DIRECTIONS FOR THIS TASK: Beneath this instruction is a listing. Transcribe from it only the stretch from the line with "4. SDK: プロジェクトを右クリックし、[[Application" through the line with "5. ログ: コードに", both end lines included, exactly as written.

┌─ EXERCISE MATERIAL

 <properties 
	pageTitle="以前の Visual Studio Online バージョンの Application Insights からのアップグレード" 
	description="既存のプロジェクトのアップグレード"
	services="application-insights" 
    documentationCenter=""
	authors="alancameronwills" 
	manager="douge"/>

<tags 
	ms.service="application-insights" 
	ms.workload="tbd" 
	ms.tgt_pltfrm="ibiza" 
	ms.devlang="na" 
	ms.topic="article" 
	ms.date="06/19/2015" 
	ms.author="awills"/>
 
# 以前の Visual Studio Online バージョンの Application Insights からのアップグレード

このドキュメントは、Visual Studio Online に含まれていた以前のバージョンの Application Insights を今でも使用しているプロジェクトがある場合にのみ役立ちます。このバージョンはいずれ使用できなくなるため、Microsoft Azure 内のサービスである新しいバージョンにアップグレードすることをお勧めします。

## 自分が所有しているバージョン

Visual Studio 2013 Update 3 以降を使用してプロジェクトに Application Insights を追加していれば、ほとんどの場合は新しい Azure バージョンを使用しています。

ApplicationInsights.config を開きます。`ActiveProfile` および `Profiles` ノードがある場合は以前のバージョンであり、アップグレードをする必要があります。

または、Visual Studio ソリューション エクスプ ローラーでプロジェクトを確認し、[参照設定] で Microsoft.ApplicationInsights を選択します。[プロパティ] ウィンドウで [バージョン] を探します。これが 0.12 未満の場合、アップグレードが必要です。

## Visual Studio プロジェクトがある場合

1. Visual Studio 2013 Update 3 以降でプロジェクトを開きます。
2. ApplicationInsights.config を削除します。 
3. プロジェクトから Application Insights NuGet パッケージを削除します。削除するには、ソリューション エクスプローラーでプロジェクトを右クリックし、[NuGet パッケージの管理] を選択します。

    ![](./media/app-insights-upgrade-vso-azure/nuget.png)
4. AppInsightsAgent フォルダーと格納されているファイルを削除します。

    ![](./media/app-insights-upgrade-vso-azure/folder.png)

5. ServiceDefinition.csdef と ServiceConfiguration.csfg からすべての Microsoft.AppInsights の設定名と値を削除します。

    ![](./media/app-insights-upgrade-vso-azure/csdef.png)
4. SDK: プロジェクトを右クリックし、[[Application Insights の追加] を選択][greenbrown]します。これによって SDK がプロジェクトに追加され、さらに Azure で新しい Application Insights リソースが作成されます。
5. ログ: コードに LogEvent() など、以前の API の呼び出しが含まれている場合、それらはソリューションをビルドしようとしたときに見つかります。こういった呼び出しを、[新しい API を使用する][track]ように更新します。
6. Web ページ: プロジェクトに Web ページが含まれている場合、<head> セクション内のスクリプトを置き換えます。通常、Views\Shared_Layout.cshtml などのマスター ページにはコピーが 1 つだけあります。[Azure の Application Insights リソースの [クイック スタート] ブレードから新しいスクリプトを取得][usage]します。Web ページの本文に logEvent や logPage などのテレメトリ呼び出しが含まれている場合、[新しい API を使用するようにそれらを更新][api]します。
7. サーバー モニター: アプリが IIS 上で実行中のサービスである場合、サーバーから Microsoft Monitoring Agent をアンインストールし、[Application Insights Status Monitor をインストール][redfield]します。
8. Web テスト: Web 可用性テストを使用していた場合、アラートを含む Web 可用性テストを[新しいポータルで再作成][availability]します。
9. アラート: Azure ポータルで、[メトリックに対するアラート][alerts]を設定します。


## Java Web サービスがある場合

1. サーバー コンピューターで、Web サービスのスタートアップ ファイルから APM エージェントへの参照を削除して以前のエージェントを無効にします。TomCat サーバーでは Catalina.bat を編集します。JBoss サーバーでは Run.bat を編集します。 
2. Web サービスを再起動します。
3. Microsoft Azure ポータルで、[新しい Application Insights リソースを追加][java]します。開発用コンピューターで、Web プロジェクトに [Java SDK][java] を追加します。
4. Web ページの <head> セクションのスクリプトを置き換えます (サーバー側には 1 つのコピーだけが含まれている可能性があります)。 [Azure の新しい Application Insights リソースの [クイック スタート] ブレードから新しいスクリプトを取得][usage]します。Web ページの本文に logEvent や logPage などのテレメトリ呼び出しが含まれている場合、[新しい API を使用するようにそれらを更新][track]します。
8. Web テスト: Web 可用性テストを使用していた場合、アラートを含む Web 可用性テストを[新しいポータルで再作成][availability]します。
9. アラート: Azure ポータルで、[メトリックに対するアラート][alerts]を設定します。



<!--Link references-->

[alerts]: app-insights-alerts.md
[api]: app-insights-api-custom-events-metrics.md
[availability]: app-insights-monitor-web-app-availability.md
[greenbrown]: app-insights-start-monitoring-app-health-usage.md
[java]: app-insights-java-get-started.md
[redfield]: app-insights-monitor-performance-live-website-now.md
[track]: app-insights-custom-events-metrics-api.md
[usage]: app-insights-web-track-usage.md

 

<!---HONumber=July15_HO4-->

└─

RESPONSE TO THE EXERCISE:
4. SDK: プロジェクトを右クリックし、[[Application Insights の追加] を選択][greenbrown]します。これによって SDK がプロジェクトに追加され、さらに Azure で新しい Application Insights リソースが作成されます。
5. ログ: コードに LogEvent() など、以前の API の呼び出しが含まれている場合、それらはソリューションをビルドしようとしたときに見つかります。こういった呼び出しを、[新しい API を使用する][track]ように更新します。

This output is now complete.